Quanto foi a recente crise global, e tudo desceu de preço, os jogos não desceram! Para além do mais os jogos possuem alguns benefícios que não são uma realidade em outros mercados!



Para começar o mercado dos videojogos é dos poucos mercados atuais com um crescimento sustentado. E as receitas associadas a ele são a cada ano que passa, recordes. São quase mais mil milhões todos os anos há quase uma década. Só isto mostra que não há a real necessidade de subida de preços

Mas subam o preço dos jogos e o mercado cai. Porque os salários não acompanham, e os videojogos não são uma necessidade! E diga-se que 70 euros é um custo super elevado! Não é fácil para uma família mediana oferecer, do nada, um jogo de 70 euros a um filho!

É a lei da oferta e da procura. Havendo procura os preços caem… e com o mercado em crescimento, eles não caem mas mantêm. Se há procura e os preços sobem, quebra-se esta regra, e a procura desce! Mais básico que isto não há!
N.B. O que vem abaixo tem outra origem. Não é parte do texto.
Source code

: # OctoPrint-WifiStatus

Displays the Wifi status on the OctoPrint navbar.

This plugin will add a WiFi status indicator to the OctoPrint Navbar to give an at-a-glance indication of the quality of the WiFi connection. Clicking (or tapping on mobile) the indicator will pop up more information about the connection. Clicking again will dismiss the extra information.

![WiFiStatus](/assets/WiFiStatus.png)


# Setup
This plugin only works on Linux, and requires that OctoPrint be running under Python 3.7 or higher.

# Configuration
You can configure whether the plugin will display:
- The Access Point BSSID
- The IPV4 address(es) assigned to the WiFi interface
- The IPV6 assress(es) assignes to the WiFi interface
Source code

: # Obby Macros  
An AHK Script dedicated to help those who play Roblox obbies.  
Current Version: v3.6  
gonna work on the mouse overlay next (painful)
A questão é que com a oferta que há atualmente, e onde todos necessitam de vender, uma subida de preços criaria algo semelhante ao que aconteceu em 1983 com o Crash dos videojogos. As empresas veriam as suas receitas cair e  algumas entrariam em falência. Depois as próprias empresas desceriam os preços para competir e poderem aguentar-se, e no fundo nada se alteraria, excepto que as empresas levariam um abanão e teriam de aguentar com prejuízos devido à sua própria atitude.

É este tipo de falta de percepção num suposto analista profissional que me chocou! Mas ressalve-se que isto é apenas a minha opinião.